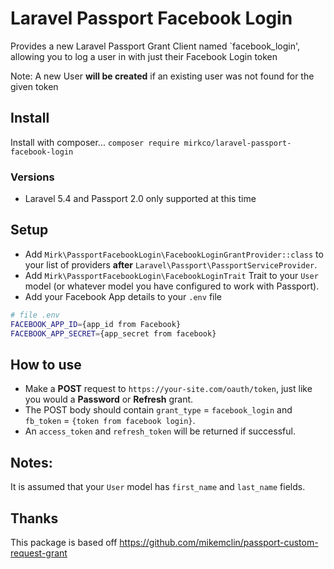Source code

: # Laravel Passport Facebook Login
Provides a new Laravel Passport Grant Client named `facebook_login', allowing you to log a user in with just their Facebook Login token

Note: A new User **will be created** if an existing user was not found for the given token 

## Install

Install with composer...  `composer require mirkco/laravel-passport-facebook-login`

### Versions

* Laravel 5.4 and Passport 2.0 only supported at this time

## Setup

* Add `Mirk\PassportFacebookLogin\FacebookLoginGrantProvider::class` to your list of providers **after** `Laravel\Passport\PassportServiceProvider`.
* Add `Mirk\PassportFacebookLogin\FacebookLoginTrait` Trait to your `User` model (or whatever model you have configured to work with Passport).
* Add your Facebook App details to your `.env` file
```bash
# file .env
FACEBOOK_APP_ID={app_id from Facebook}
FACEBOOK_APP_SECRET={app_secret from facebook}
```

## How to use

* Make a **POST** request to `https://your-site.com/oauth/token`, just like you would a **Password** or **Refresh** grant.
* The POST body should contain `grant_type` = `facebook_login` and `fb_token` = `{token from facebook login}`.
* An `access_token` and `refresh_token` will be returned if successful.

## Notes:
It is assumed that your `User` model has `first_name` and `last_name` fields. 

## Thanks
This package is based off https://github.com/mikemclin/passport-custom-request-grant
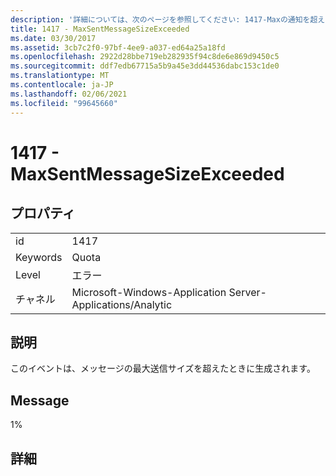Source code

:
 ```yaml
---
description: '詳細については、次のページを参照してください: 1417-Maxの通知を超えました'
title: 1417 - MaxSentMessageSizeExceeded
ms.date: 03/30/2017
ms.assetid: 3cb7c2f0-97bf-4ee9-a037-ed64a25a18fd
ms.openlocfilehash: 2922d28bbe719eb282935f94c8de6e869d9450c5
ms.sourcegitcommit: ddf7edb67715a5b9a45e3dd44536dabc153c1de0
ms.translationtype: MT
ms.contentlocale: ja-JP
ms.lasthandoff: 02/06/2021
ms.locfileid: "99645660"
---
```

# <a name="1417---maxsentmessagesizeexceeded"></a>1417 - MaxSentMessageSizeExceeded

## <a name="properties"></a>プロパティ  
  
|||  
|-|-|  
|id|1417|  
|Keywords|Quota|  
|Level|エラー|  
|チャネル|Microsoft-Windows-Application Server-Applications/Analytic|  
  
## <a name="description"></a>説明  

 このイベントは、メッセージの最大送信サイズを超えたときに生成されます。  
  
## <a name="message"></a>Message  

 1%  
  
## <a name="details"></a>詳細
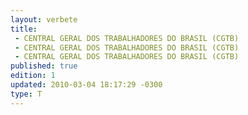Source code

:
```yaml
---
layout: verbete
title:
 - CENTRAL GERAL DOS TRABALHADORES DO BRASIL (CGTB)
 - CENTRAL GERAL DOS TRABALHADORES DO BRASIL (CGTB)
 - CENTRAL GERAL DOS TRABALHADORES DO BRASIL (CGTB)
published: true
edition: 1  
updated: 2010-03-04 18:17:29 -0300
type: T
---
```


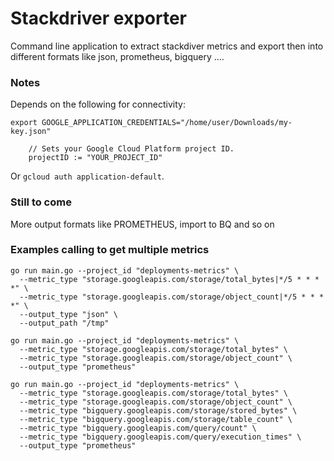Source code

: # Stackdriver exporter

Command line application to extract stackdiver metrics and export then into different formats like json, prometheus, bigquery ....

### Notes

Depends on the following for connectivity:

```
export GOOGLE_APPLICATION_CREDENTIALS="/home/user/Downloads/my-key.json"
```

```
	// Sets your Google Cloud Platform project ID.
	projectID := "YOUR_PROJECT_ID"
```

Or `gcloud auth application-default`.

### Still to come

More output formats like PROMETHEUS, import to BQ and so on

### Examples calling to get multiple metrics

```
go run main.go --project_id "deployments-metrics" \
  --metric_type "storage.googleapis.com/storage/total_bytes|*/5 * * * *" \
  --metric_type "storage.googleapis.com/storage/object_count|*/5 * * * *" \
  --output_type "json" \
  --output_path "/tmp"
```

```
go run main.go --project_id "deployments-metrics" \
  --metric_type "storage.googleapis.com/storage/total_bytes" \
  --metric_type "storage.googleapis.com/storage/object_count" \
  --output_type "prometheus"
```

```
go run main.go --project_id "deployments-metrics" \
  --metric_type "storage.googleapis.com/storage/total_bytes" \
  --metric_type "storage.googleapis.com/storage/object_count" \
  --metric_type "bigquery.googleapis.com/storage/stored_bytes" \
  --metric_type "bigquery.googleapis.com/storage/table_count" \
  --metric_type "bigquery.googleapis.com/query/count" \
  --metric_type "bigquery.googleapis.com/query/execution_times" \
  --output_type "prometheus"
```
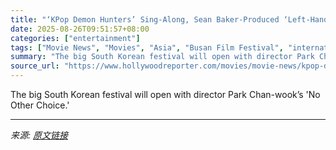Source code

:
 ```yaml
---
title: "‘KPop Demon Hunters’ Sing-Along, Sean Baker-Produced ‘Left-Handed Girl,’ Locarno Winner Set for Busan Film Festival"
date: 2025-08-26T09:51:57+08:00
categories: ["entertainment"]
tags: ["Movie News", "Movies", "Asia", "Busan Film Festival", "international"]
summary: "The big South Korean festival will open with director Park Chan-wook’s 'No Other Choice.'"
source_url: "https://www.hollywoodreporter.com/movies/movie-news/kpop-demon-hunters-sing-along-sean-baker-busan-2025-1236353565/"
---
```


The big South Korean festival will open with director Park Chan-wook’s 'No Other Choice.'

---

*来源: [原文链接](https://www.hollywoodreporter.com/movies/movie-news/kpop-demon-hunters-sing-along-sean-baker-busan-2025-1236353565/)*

*How to complete this task*: Among the lines above, please find those with "Choice" and copy them.

*Answer box*:
summary: "The big South Korean festival will open with director Park Chan-wook’s 'No Other Choice.'"
The big South Korean festival will open with director Park Chan-wook’s 'No Other Choice.'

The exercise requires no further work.